Where a line holds the word "techniques", copy it from the records.

[Excerpts from a dataset]
···
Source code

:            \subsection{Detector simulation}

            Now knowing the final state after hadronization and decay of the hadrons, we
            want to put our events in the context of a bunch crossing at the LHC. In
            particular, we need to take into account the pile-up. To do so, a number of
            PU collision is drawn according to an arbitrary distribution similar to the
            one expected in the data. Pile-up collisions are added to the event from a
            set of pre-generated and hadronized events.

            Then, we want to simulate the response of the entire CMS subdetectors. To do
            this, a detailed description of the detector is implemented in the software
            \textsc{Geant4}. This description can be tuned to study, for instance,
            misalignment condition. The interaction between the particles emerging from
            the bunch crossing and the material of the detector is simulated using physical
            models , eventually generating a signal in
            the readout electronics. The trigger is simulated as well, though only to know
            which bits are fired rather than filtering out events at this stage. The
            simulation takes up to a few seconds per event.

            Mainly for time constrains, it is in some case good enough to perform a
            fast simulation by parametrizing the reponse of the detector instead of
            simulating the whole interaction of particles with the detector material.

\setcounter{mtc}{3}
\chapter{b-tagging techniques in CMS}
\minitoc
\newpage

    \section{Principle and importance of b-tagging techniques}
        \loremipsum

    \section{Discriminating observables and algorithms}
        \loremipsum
···
_YOUR SOLUTION_
\chapter{b-tagging techniques in CMS}
    \section{Principle and importance of b-tagging techniques}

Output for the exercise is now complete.